"Trying too hard"

What’s your definition of a person who “tries too hard” in social situations?

Do you have any examples?

What is it about these types of people that makes others so uncomfortable?

They, uh, try too hard?

I think the other part is that what they say/do isn’t funny/entertaining/appropriate.

Even at that, it’s their inability to figure out the other person is no longer interested, then not doing something to rais their interest or let them move on to the next person/people at the function.

I guess it just depends on the person. Personally, I’m flattered by people who bend over backwards to try and please me. It does get old after a while. Nevertheless, I would choose someone who tries too hard over many other obnoxious types of people.

I just want to make sure, that I’m not that person who tries too hard!

I’ve met people who try too hard to be something they are not. For example, being really arty and clever, when it is obvious they are not or one guy I used to know, always referred to himself as ‘wacky’, but in my opinion was quite conservative. I think it is often fear of not being accepted for being themselves and desparately wanting to be accepted by others or not really liking themselves.

I think **MelCtheFirst ** is pretty dead on. A variation on trying to seem just generally desirable in some way is trying too hard to fit in. If everyone in the crowd is talking about how much they love NASCAR and even though Troy Trier has no clue about NASCAR, he starts going on about how he was almost going to be a NASCAR driver except he became a librarian instead, that’s pretty lame. Or the girl who doesn’t like football but is dating a jock type so pretends to be interested in football. “Oooh! Yes, I never miss a game! Are the Jackals in town or away this weekend hee hee hee ??”

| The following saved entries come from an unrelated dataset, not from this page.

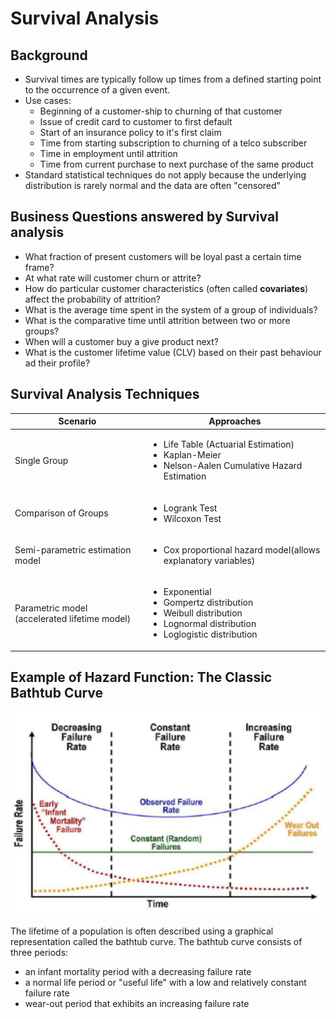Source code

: # Survival Analysis

## Background

- Survival times are typically follow up times from a defined starting point to the occurrence of a given event.
- Use cases:
  - Beginning of a customer-ship to churning of that customer
  - Issue of credit card to customer to first default
  - Start of an insurance policy to it's first claim
  - Time from starting subscription to churning of a telco subscriber
  - Time in employment until attrition
  - Time from current purchase to next purchase of the same product
- Standard statistical techniques do not apply because the underlying distribution is rarely normal and the data are often "censored"

## Business Questions answered by Survival analysis

- What fraction of present customers will be loyal past a certain time frame?
- At what rate will customer churn or attrite?
- How do particular customer characteristics (often called **covariates**) affect the probability of attrition?
- What is the average time spent in the system of a group of individuals?
- What is the comparative time until attrition between two or more groups?
- When will a customer buy a give product next?
- What is the customer lifetime value (CLV) based on their past behaviour ad their profile?

## Survival Analysis Techniques

Scenario   | Approaches
-----------|-------------
Single Group | <ul><li>Life Table (Actuarial Estimation)<li>Kaplan-Meier<li>Nelson-Aalen Cumulative Hazard Estimation</ul>
Comparison of Groups | <ul><li>Logrank Test<li>Wilcoxon Test</ul>
Semi-parametric estimation model | <ul><li>Cox proportional hazard model(allows explanatory variables)</ul>
Parametric model (accelerated lifetime model) | <ul><li>Exponential<li>Gompertz distribution<li>Weibull distribution<li>Lognormal distribution<li>Loglogistic distribution</ul>

## Example of Hazard Function: The Classic Bathtub Curve

![The Classic Bathtub Curve](/figure/TheClassicBathtubCurve.png)

The lifetime of a population is often described using a graphical representation called the bathtub curve. The bathtub curve consists of three periods:
- an infant mortality period with a decreasing failure rate
- a normal life period or "useful life" with a low and relatively constant failure rate
- wear-out period that exhibits an increasing failure rate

Conversations have a natural rhythm, when they work. Tones rise and fall; sentences speed up and slow down; words fall over each other, but sometimes there’s silence. When you’re nervous, you try to force the conversational rhythm. You don’t permit the silences, or you force the jokes, or you laugh at something that really isn’t funny. That’s when you try too hard. Lord knows I’ve done that, but not, I hope, on a consistent basis. But that’s how I think of someone who tries too hard – a person who either doesn’t feel the rhythm, or who is too nervous to let the conversation play out naturally.

Sometimes, it’s almost as if you can see the little wheels in their heads turning as they try and figure out their next move. There’s a natural lull in the conversation, or an awkward one even, and you get the sense that mentally they’re going back to their carefully composed conversational checklist to bring up the next item.

For most of us, conversations and/or relationships aren’t that much hard work. There are certainly specific instances where they might be, but not generally speaking. With those poor folks who try too hard, however, every relationship and conversation is difficult and requires intense concentration.

Oh crikey… I did this just the other day (on a kind of “date”). I was nervous. I knew I was doing it too, just didn’t know how to stop myself. I hate dating! Why can’t people just skip all the awkward stuff & get straight to the good part?

Forced familiarity is how I would define it. If you come on like gangbusters trying to be instant best buddies, it’s a turn-off.

I think the biggest one is overplaying your part in a conversation, having to be the center of conversation all the time. Like I know this guy who can’t just let other people talk for two minutes without cutting in. He also has a very loud, booming voice with no sense of inflection (I think he’s borderline Asperger’s), so you have no choice but to listen to him. A good conversationalist will let everyone have their turn and try not to speak louder than other people.

Another thing is making every subject about you (sort of the converse of the NASCAR example, which I agree is also trying too hard, though I have feigned interest in things once or twice to be accepted). Like again, this guy I know turns every subject around and makes it about him. I was at a writer’s conference recently along with him and several other of my writing friends, and whatever we talked about, he somehow found a way to pop in a reference to his own book. Like we were talking about dreams and how we’ve put things from our dreams in our stories, and he butted in and said “well, I’ve never done that because I don’t remember my dreams, but let me tell you about this new story I’m writing…” Not cool, Zeus.

It’s funny, isn’t it? Once you start trying too hard, you almost can’t stop yourself. You start trying harder more, in the hope of finding the rhythm. But it never, ever works, and then you start feeling like a dork because you know you’re trying too hard, but you can’t stop.

Yeah, dating sucks.

That would be the bit after all of the awkward, not-sure-if-I-should-touch-her-breast-yet stuff to just right before the “Do you want to meet my parents” moment, right? It’s been a while, and I’ve kind of forgotten. :o

I don’t know if this qualifies as “trying too hard”, but when I find a topic of conversation that is something I can discuss knowledgeably and that the individual in question seems to have some interest in, I make the mistake of assuming that they know as much as I do about it and/or want to learn everything I know about it. So I end up asking questions they can’t answer or delivering a monologue on the topic that bores them to death. I have no problems with silences in a conversation but they seem to make other people very nervous, so I do the Dale Carnegie thing and ask them about themselves…which ends up coming off like a job interview. :dubious:

Dating does just suck, it shears, rips, and rends atom from atom.

Stranger

That should be:

Dating does**'nt** just suck, it shears, rips, and rends atom from atom.